UBC team creates stretchy, washable battery — and new possibilities for wearable tech
Battery has survived over 36 wash cycles in the laundry so far
Researchers from the University of British Columbia have created what they're saying could be the first battery that is both flexible and washable.
John Madden, an electrical and computer engineering professor and director of UBC's Advanced Materials and Process Engineering Lab, says these batteries are just like alkaline batteries that we're used to, except they are rechargeable, stretchable and bendable.
"Imagine a battery that's maybe a little bit larger than a coin cell that you can grab in your hands, stretch to twice its length, twist and throw in the washing machine and it will still work," Madden told host Gloria Macarenko on CBC's On The Coast.

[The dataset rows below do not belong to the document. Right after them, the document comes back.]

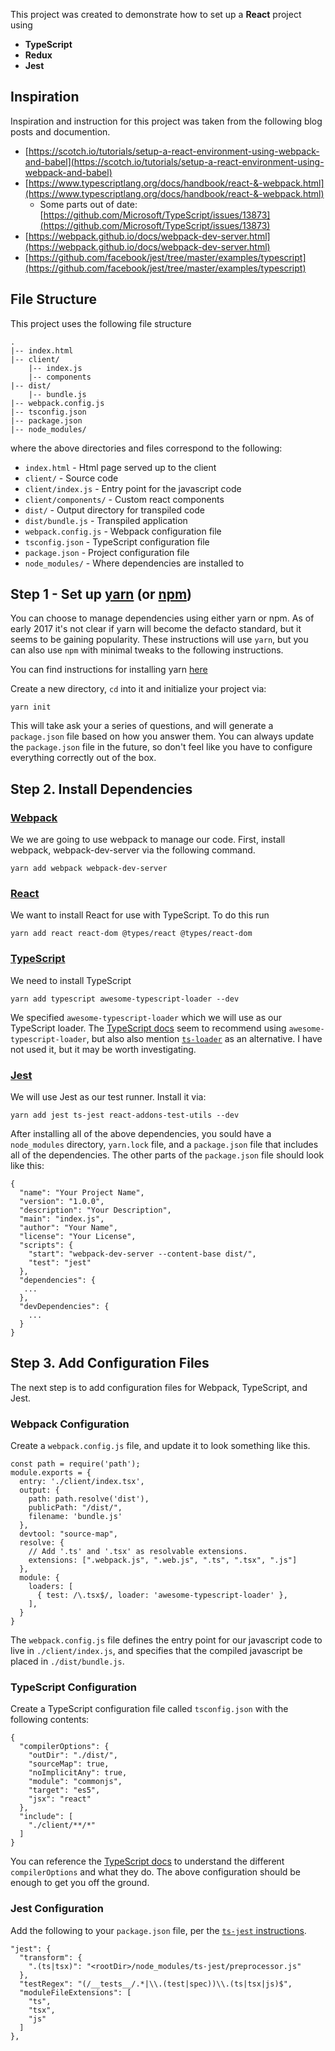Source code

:This project was created to demonstrate how to set up a **React** project using

- **TypeScript**
- **Redux**
- **Jest**

## Inspiration
Inspiration and instruction for this project was taken from the following blog posts and documention.

- [https://scotch.io/tutorials/setup-a-react-environment-using-webpack-and-babel](https://scotch.io/tutorials/setup-a-react-environment-using-webpack-and-babel)
- [https://www.typescriptlang.org/docs/handbook/react-&-webpack.html](https://www.typescriptlang.org/docs/handbook/react-&-webpack.html)
  - Some parts out of date: [https://github.com/Microsoft/TypeScript/issues/13873](https://github.com/Microsoft/TypeScript/issues/13873)
- [https://webpack.github.io/docs/webpack-dev-server.html](https://webpack.github.io/docs/webpack-dev-server.html)
- [https://github.com/facebook/jest/tree/master/examples/typescript](https://github.com/facebook/jest/tree/master/examples/typescript)

## File Structure
This project uses the following file structure

```
.
|-- index.html
|-- client/
    |-- index.js
    |-- components
|-- dist/
    |-- bundle.js
|-- webpack.config.js
|-- tsconfig.json
|-- package.json
|-- node_modules/
```

where the above directories and files correspond to the following:

- `index.html` - Html page served up to the client
- `client/` - Source code
- `client/index.js` - Entry point for the javascript code
- `client/components/` - Custom react components
- `dist/` - Output directory for transpiled code
- `dist/bundle.js` - Transpiled application
- `webpack.config.js` - Webpack configuration file
- `tsconfig.json` - TypeScript configuration file
- `package.json` - Project configuration file
- `node_modules/` - Where dependencies are installed to

## Step 1 - Set up [yarn](https://yarnpkg.com/en/) (or [npm](https://www.npmjs.com/))
You can choose to manage dependencies using either yarn or npm. As of early 2017 it's not clear if yarn will become the defacto standard, but it seems to be gaining popularity. These instructions will use `yarn`, but you can also use `npm` with minimal tweaks to the following instructions.

You can find instructions for installing yarn [here](https://yarnpkg.com/lang/en/docs/install/)

Create a new directory, `cd` into it and initialize your project via:
```
yarn init
```

This will take ask your a series of questions, and will generate a `package.json` file based on how you answer them. You can always update the `package.json` file in the future, so don't feel like you have to configure everything correctly out of the box. 


## Step 2. Install Dependencies

### [Webpack](https://webpack.js.org/)
We we are going to use webpack to manage our code. First, install webpack, webpack-dev-server via the following command.

```
yarn add webpack webpack-dev-server
```

### [React](https://facebook.github.io/react/)
We want to install React for use with TypeScript. To do this run

```
yarn add react react-dom @types/react @types/react-dom
```

### [TypeScript](https://www.typescriptlang.org/)
We need to install TypeScript

```
yarn add typescript awesome-typescript-loader --dev
```

We specified `awesome-typescript-loader` which we will use as our TypeScript loader. The [TypeScript docs](https://www.typescriptlang.org/docs/handbook/react-&-webpack.html) seem to recommend using `awesome-typescript-loader`, but also also mention [`ts-loader`](https://github.com/TypeStrong/ts-loader) as an alternative. I have not used it, but it may be worth investigating.

### [Jest](https://facebook.github.io/jest/docs/tutorial-react.html)
We will use Jest as our test runner. Install it via:

```
yarn add jest ts-jest react-addons-test-utils --dev
```

After installing all of the above dependencies, you sould have a `node_modules` directory, `yarn.lock` file, and a `package.json` file that includes all of the dependencies. The other parts of the `package.json` file should look like this:

```
{
  "name": "Your Project Name",
  "version": "1.0.0",
  "description": "Your Description",
  "main": "index.js",
  "author": "Your Name",
  "license": "Your License",
  "scripts": {
    "start": "webpack-dev-server --content-base dist/",
    "test": "jest"
  },
  "dependencies": {
   ...
  },
  "devDependencies": {
    ...
  }
}

```

## Step 3. Add Configuration Files
The next step is to add configuration files for Webpack, TypeScript, and Jest.

### Webpack Configuration
Create a `webpack.config.js` file, and update it to look something like this.

```
const path = require('path');
module.exports = {
  entry: './client/index.tsx',
  output: {
    path: path.resolve('dist'),
    publicPath: "/dist/",
    filename: 'bundle.js'
  },
  devtool: "source-map",
  resolve: {
    // Add '.ts' and '.tsx' as resolvable extensions.
    extensions: [".webpack.js", ".web.js", ".ts", ".tsx", ".js"] 
  },
  module: {
    loaders: [
      { test: /\.tsx$/, loader: 'awesome-typescript-loader' },
    ],
  }
}
```

The `webpack.config.js` file defines the entry point for our javascript code to live in `./client/index.js`, and specifies that the compiled javascript be placed in `./dist/bundle.js`.

### TypeScript Configuration
Create a TypeScript configuration file called `tsconfig.json` with the following contents:

```
{
  "compilerOptions": {
    "outDir": "./dist/",
    "sourceMap": true,
    "noImplicitAny": true,
    "module": "commonjs",
    "target": "es5",
    "jsx": "react"
  },
  "include": [
    "./client/**/*"
  ]
}
```

You can reference the [TypeScript docs](https://www.typescriptlang.org/docs/handbook/compiler-options.html) to understand the different `compilerOptions` and what they do. The above configuration should be enough to get you off the ground.

### Jest Configuration
Add the following to your `package.json` file, per the [`ts-jest` instructions](https://github.com/kulshekhar/ts-jest).

```
"jest": {
  "transform": {
    ".(ts|tsx)": "<rootDir>/node_modules/ts-jest/preprocessor.js"
  },
  "testRegex": "(/__tests__/.*|\\.(test|spec))\\.(ts|tsx|js)$",
  "moduleFileExtensions": [
    "ts",
    "tsx",
    "js"
  ]
},
```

Madden's team, which included Dr. Ngoc Tan Nguyen, a postdoctoral fellow at UBC's faculty of applied science and PhD student Bahar Iranpour, had been working with sensor technology and needed a battery that was comfortable, safe and durable. Some of the challenges they encountered when developing this technology was finding a proper case to contain the battery fluids and then making sure the case could stretch and bend.
The team created several ultra-thin layers of plastic polymers integrated with the battery components — zinc and manganese dioxide — and wrapped inside a casing of the same polymer, all described in this paper published in the journal Advanced Energy Materials.
Zinc and manganese dioxide have an added benefit because they are safer for devices worn next to the skin, compared to lithium-ion batteries.
Once the battery was created, the team got to testing.
"We were excited to see we could throw it in the washing machine with soap and other clothes and still enough of the contents were kept separate from the wash that it will still work," said Madden, estimating that the batteries had been through between 36 and 39 wash cycles.
Although the batteries are probably a few years from being widely available or used, Madden's team is working on several product ideas.
"For example, one of our potential customers would like to put it into a heart monitor and it's a heart monitor that's worn by patients for 24 hours," he said. "That would be an application where somebody is sent home from the hospital, they can wear something that's much less intrusive and go about their daily life in a safe and more comfortable way."
Madden says the possibilities for applications are numerous — from health monitors and lighting within shoes and clothing to sports-related gear that can measure your movements as you work out.
"This will hopefully make all of that possible."